--- What is being asked ---
A faithful copy of every entry, with the pictures removed, is what is needed here.

Data excerpts
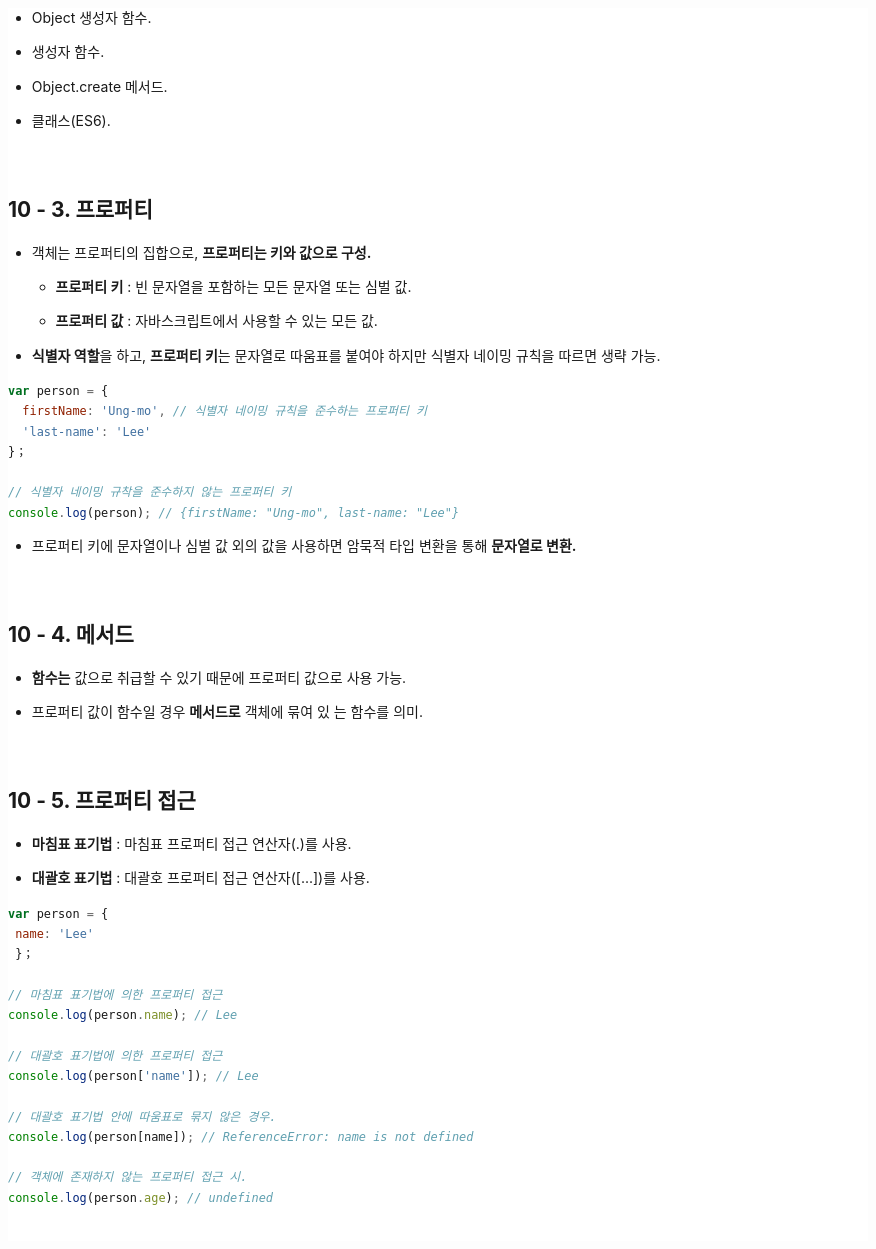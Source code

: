   - Object 생성자 함수.
 
  - 생성자 함수.
 
  - Object.create 메서드.
 
  - 클래스(ES6).
<br>

## 10 - 3. 프로퍼티

- 객체는 프로퍼티의 집합으로, **프로퍼티는 키와 값으로 구성.**

  - **프로퍼티 키** : 빈 문자열을 포함하는 모든 문자열 또는 심벌 값.
 
  - **프로퍼티 값** : 자바스크립트에서 사용할 수 있는 모든 값.
 
- **식별자 역할**을 하고, **프로퍼티 키**는 문자열로 따움표를 붙여야 하지만 식별자 네이밍 규칙을 따르면 생략 가능.

```jsx
var person = {
  firstName: 'Ung-mo', // 식별자 네이밍 규칙을 준수하는 프로퍼티 키
  'last-name': 'Lee' 
}；

// 식별자 네이밍 규착을 준수하지 않는 프로퍼티 키
console.log(person); // {firstName: "Ung-mo", last-name: "Lee"}
```

- 프로퍼티 키에 문자열이나 심벌 값 외의 값을 사용하면 암묵적 타입 변환을 통해 **문자열로 변환.**
<br>

## 10 - 4. 메서드

- **함수는** 값으로 취급할 수 있기 때문에 프로퍼티 값으로 사용 가능.

- 프로퍼티 값이 함수일 경우 **메서드로** 객체에 묶여 있 는 함수를 의미.
<br>

## 10 - 5. 프로퍼티 접근

- **마침표 표기법** : 마침표 프로퍼티 접근 연산자(.)를 사용.

- **대괄호 표기법** : 대괄호 프로퍼티 접근 연산자([...])를 사용.

```jsx
var person = {
 name: 'Lee'
 }；

// 마침표 표기법에 의한 프로퍼티 접근 
console.log(person.name); // Lee

// 대괄호 표기법에 의한 프로퍼티 접근 
console.log(person['name']); // Lee

// 대괄호 표기법 안에 따움표로 묶지 않은 경우.
console.log(person[name]); // ReferenceError: name is not defined

// 객체에 존재하지 않는 프로퍼티 접근 시.
console.log(person.age); // undefined
```
<br>


 [`${prefix} - ${++j}`]: j,
 [`${prefix} - ${++j}`]: j,
 [`${prefix} - ${++j}`]: j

--- Result for this task ---
Source code

:   - Object 생성자 함수.
 
  - 생성자 함수.
 
  - Object.create 메서드.
 
  - 클래스(ES6).
<br>

## 10 - 3. 프로퍼티

- 객체는 프로퍼티의 집합으로, **프로퍼티는 키와 값으로 구성.**

  - **프로퍼티 키** : 빈 문자열을 포함하는 모든 문자열 또는 심벌 값.
 
  - **프로퍼티 값** : 자바스크립트에서 사용할 수 있는 모든 값.
 
- **식별자 역할**을 하고, **프로퍼티 키**는 문자열로 따움표를 붙여야 하지만 식별자 네이밍 규칙을 따르면 생략 가능.

```jsx
var person = {
  firstName: 'Ung-mo', // 식별자 네이밍 규칙을 준수하는 프로퍼티 키
  'last-name': 'Lee' 
}；

// 식별자 네이밍 규착을 준수하지 않는 프로퍼티 키
console.log(person); // {firstName: "Ung-mo", last-name: "Lee"}
```

- 프로퍼티 키에 문자열이나 심벌 값 외의 값을 사용하면 암묵적 타입 변환을 통해 **문자열로 변환.**
<br>

## 10 - 4. 메서드

- **함수는** 값으로 취급할 수 있기 때문에 프로퍼티 값으로 사용 가능.

- 프로퍼티 값이 함수일 경우 **메서드로** 객체에 묶여 있 는 함수를 의미.
<br>

## 10 - 5. 프로퍼티 접근

- **마침표 표기법** : 마침표 프로퍼티 접근 연산자(.)를 사용.

- **대괄호 표기법** : 대괄호 프로퍼티 접근 연산자([...])를 사용.

```jsx
var person = {
 name: 'Lee'
 }；

// 마침표 표기법에 의한 프로퍼티 접근 
console.log(person.name); // Lee

// 대괄호 표기법에 의한 프로퍼티 접근 
console.log(person['name']); // Lee

// 대괄호 표기법 안에 따움표로 묶지 않은 경우.
console.log(person[name]); // ReferenceError: name is not defined

// 객체에 존재하지 않는 프로퍼티 접근 시.
console.log(person.age); // undefined
```
<br>


 [`${prefix} - ${++j}`]: j,
 [`${prefix} - ${++j}`]: j,
 [`${prefix} - ${++j}`]: j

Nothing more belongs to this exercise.